Fous d’Irène possède tout cela. Sans l’ombre d’un doute, il s’agit non seulement de l’une des meilleures comédies de Jim Carrey, mais aussi du meilleur film tout court des Frères Farrelly, qui achèvent ici leur trilogie, que l’on pourrait décrire comme étant celle de l’amour. Dumb & Dumber, Mary à tout prix et Fous d’Irène, qui illustrent tous l’amour d’un type (ou de deux dans le cas de Dumb & Dumber) pour une fille qui, à priori, ne joue pas dans leur catégorie. Physiquement, psychologiquement ou géographiquement. Dans Dumb & Dumber, les personnages à la ramasse incarnés par Jeff Daniels et Jim Carrey, cherchent à séduite une fille « de la haute » ; dans Mary à tout prix, Ben Stiller, tente de reconquérir son amour de jeunesse avec lequel il a perdu tout contact, et dans Fous d’Irène, c’est un flic schizophrène (on peut alors considérer qu’ils sont deux dans le même corps) qui croise par hasard la route d’une nana farcie d’emmerdes, qui ne partage pas à priori les mêmes perceptions de la vie que lui. De toute façon, d’une manière plus générale, l’amour est au centre de l’œuvre des Farrelly. Fous d’Irène représentant la plus parfaite illustration d’une symbiose entre comédie et romance, portée à son paroxysme par deux réalisateurs et une équipe de comédiens en pleine possession de leurs moyens.

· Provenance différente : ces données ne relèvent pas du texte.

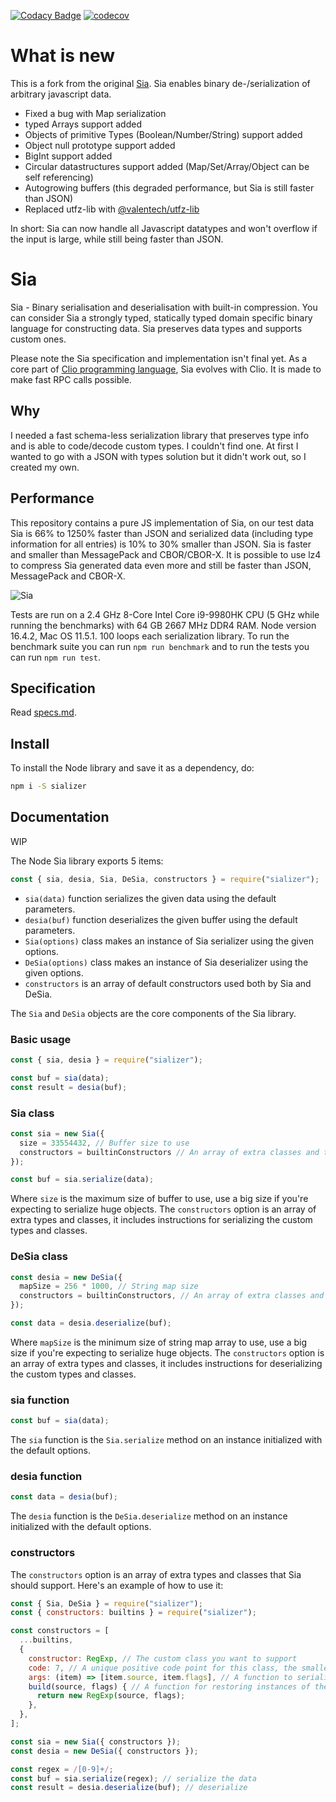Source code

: [![Codacy Badge](https://app.codacy.com/project/badge/Grade/61f392c96c49481ba4c7d3f109db2fdc)](https://www.codacy.com/gh/pouya-eghbali/sia/dashboard?utm_source=github.com&utm_medium=referral&utm_content=pouya-eghbali/sia&utm_campaign=Badge_Grade)
[![codecov](https://codecov.io/gh/pouya-eghbali/sia/branch/master/graph/badge.svg?token=PCX0CJEW0A)](https://codecov.io/gh/pouya-eghbali/sia)

# What is new
This is a fork from the original [Sia](https://www.npmjs.com/package/sializer). Sia enables binary de-/serialization of arbitrary javascript data.
- Fixed a bug with Map serialization
- typed Arrays support added
- Objects of primitive Types (Boolean/Number/String) support added
- Object null prototype support added
- BigInt support added
- Circular datastructures support added (Map/Set/Array/Object can be self referencing)
- Autogrowing buffers (this degraded performance, but Sia is still faster than JSON)
- Replaced utfz-lib with [@valentech/utfz-lib](https://www.npmjs.com/package/@valentech/utfz-lib)

In short: Sia can now handle all Javascript datatypes and won't overflow if the input is large, while still being faster than JSON.

# Sia

Sia - Binary serialisation and deserialisation with built-in compression. You can consider Sia a strongly typed,
statically typed domain specific binary language for constructing data. Sia preserves data types and supports custom ones.

Please note the Sia specification and implementation isn't final yet. As a core part of
[Clio programming language](https://github.com/clio-lang/clio), Sia evolves with Clio. It is made to make
fast RPC calls possible.



## Why

I needed a fast schema-less serialization library that preserves type info and is able to code/decode custom types.
I couldn't find one. At first I wanted to go with a JSON with types solution but it didn't work out, so
I created my own.

## Performance

This repository contains a pure JS implementation of Sia, on our test data Sia is 66% to 1250% faster than JSON
and serialized data (including type information for all entries) is 10% to 30% smaller than JSON. Sia is faster
and smaller than MessagePack and CBOR/CBOR-X. It is possible to use lz4 to compress Sia generated data even more
and still be faster than JSON, MessagePack and CBOR-X.

![Sia](./fast.png)

Tests are run on a 2.4 GHz 8-Core Intel Core i9-9980HK CPU (5 GHz while running the benchmarks)
with 64 GB 2667 MHz DDR4 RAM. Node version 16.4.2, Mac OS 11.5.1. 100 loops each serialization library.
To run the benchmark suite you can run `npm run benchmark` and to run the tests you can run `npm run test`.

## Specification

Read [specs.md](specs.md).

## Install

To install the Node library and save it as a dependency, do:

```bash
npm i -S sializer
```

## Documentation

WIP

The Node Sia library exports 5 items:

```JavaScript
const { sia, desia, Sia, DeSia, constructors } = require("sializer");
```

- `sia(data)` function serializes the given data using the default parameters.
- `desia(buf)` function deserializes the given buffer using the default parameters.
- `Sia(options)` class makes an instance of Sia serializer using the given options.
- `DeSia(options)` class makes an instance of Sia deserializer using the given options.
- `constructors` is an array of default constructors used both by Sia and DeSia.

The `Sia` and `DeSia` objects are the core components of the Sia library.

### Basic usage

```JavaScript
const { sia, desia } = require("sializer");

const buf = sia(data);
const result = desia(buf);
```

### Sia class

```JavaScript
const sia = new Sia({
  size = 33554432, // Buffer size to use
  constructors = builtinConstructors // An array of extra classes and types
});

const buf = sia.serialize(data);
```

Where `size` is the maximum size of buffer to use, use a big size if you're expecting to
serialize huge objects. The `constructors` option is an array of extra types and classes,
it includes instructions for serializing the custom types and classes.

### DeSia class

```JavaScript
const desia = new DeSia({
  mapSize = 256 * 1000, // String map size
  constructors = builtinConstructors, // An array of extra classes and types
});

const data = desia.deserialize(buf);
```

Where `mapSize` is the minimum size of string map array to use, use a big size if you're
expecting to serialize huge objects. The `constructors` option is an array of extra types
and classes, it includes instructions for deserializing the custom types and classes.

### sia function

```JavaScript
const buf = sia(data);
```

The `sia` function is the `Sia.serialize` method on an instance initialized with the default options.

### desia function

```JavaScript
const data = desia(buf);
```

The `desia` function is the `DeSia.deserialize` method on an instance initialized with the default options.

### constructors

The `constructors` option is an array of extra types and classes that Sia should support.
Here's an example of how to use it:

```JavaScript
const { Sia, DeSia } = require("sializer");
const { constructors: builtins } = require("sializer");

const constructors = [
  ...builtins,
  {
    constructor: RegExp, // The custom class you want to support
    code: 7, // A unique positive code point for this class, the smaller the better
    args: (item) => [item.source, item.flags], // A function to serialize the instances of the class
    build(source, flags) { // A function for restoring instances of the class
      return new RegExp(source, flags);
    },
  },
];

const sia = new Sia({ constructors });
const desia = new DeSia({ constructors });

const regex = /[0-9]+/;
const buf = sia.serialize(regex); // serialize the data
const result = desia.deserialize(buf); // deserialize
```
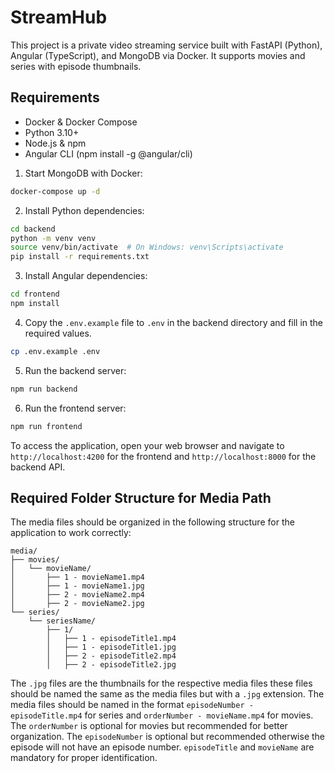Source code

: # StreamHub
This project is a private video streaming service built with FastAPI (Python), Angular (TypeScript), and MongoDB via Docker. It supports movies and series with episode thumbnails. 

## Requirements
- Docker & Docker Compose
- Python 3.10+
- Node.js & npm
- Angular CLI (npm install -g @angular/cli)


1. Start MongoDB with Docker:
```bash
docker-compose up -d
```


2. Install Python dependencies:
```bash
cd backend
python -m venv venv
source venv/bin/activate  # On Windows: venv\Scripts\activate
pip install -r requirements.txt
```

3. Install Angular dependencies:
```bash
cd frontend
npm install
```

4. Copy the `.env.example` file to `.env` in the backend directory and fill in the required values.
```bash
cp .env.example .env
```

5. Run the backend server:
```bash
npm run backend
```


6. Run the frontend server:
```bash
npm run frontend
```

To access the application, open your web browser and navigate to `http://localhost:4200` for the frontend and `http://localhost:8000` for the backend API.


## Required Folder Structure for Media Path
The media files should be organized in the following structure for the application to work correctly:

```
media/
├── movies/
│   └── movieName/
│       ├── 1 - movieName1.mp4
│       ├── 1 - movieName1.jpg
│       ├── 2 - movieName2.mp4
│       ├── 2 - movieName2.jpg
└── series/
    └── seriesName/
        ├── 1/
        │   ├── 1 - episodeTitle1.mp4
        │   ├── 1 - episodeTitle1.jpg
        │   ├── 2 - episodeTitle2.mp4
        │   ├── 2 - episodeTitle2.jpg
```

The `.jpg` files are the thumbnails for the respective media files these files should be named the same as the media files but with a `.jpg` extension. The media files should be named in the format `episodeNumber - episodeTitle.mp4` for series and `orderNumber - movieName.mp4` for movies. The `orderNumber` is optional for movies but recommended for better organization. The
`episodeNumber` is optional but recommended otherwise the episode will not have an episode number. `episodeTitle` and `movieName` are mandatory for proper identification.
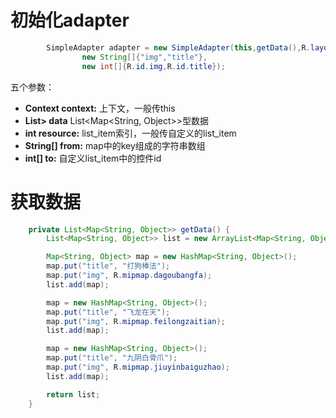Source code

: # 初始化adapter
```java
        SimpleAdapter adapter = new SimpleAdapter(this,getData(),R.layout.simple_list_item,
                new String[]{"img","title"},
                new int[]{R.id.img,R.id.title});
```
五个参数：
* **Context context:** 上下文，一般传this
* **List<? extends Map<String, ?>> data** List<Map<String, Object>>型数据
* **int resource:** list_item索引，一般传自定义的list_item
* **String[] from:** map中的key组成的字符串数组 
* **int[] to:** 自定义list_item中的控件id
# 获取数据
```java
    private List<Map<String, Object>> getData() {
        List<Map<String, Object>> list = new ArrayList<Map<String, Object>>();

        Map<String, Object> map = new HashMap<String, Object>();
        map.put("title", "打狗棒法");
        map.put("img", R.mipmap.dagoubangfa);
        list.add(map);

        map = new HashMap<String, Object>();
        map.put("title", "飞龙在天");
        map.put("img", R.mipmap.feilongzaitian);
        list.add(map);

        map = new HashMap<String, Object>();
        map.put("title", "九阴白骨爪");
        map.put("img", R.mipmap.jiuyinbaiguzhao);
        list.add(map);

        return list;
    }
```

Le truc avec les Farrelly, c’est que lorsqu’ils sont en bourre, leur humour ne semble pas connaître de limite. Dans le trash, le mauvais goût ou l’absurde. Fous d’Irène regorge de gags, dont certains déclenchent l’hilarité. Que ce soit la première, ou la trentième fois que l’on voit le long-métrage. Il y a les gros gags bien baveux, comme celui du godemiché, de la vache ou celui de la poule, bien enfoncée dans le rectum d’un policier. Il y a aussi, et c’est là que c’est redoutable, les détails. Une vanne, lancée, l’air de rien, qui prend de la valeur avec le temps, tel le bon vin ou le whisky vieilli en fut de chêne. Par exemple, le gag au second plan, où Jim Carrey s’étouffe avec un verre d’eau. Les Farrelly ont réussi à mettre dans leur film une multitude de références, piquées à droite et à gauche pour certaines, y compris chez eux, pour les mélanger avec un bon/mauvais goût à l’épreuve du temps.
De plus, ils prouvent avec Fous d’Irène qu’ils ont tout compris à Jim Carrey, personnalité complexe s’il en est, et véritable fou-furieux de la comédie.
L’acteur est parfaitement à sa place, jouant avec une perspicacité admirable entre un répertoire purement gestuel (étalant avec une gouaille unique son extraordinaire répertoire facial et corporel) et un humour verbal parfait. Aux commandes d’un personnage schyzo, Carrey interprète avec autant d’aisance le gentil et naïf Charlie que le brutal Hank. Une facilité déconcertante particulièrement lisible quand Hank fait surface pour la première fois, lors de la fameuse séquence « vagiclean » au supermarché. C’est tout bonnement spectaculaire. En à s’en pisser dessus comme dirait l’autre !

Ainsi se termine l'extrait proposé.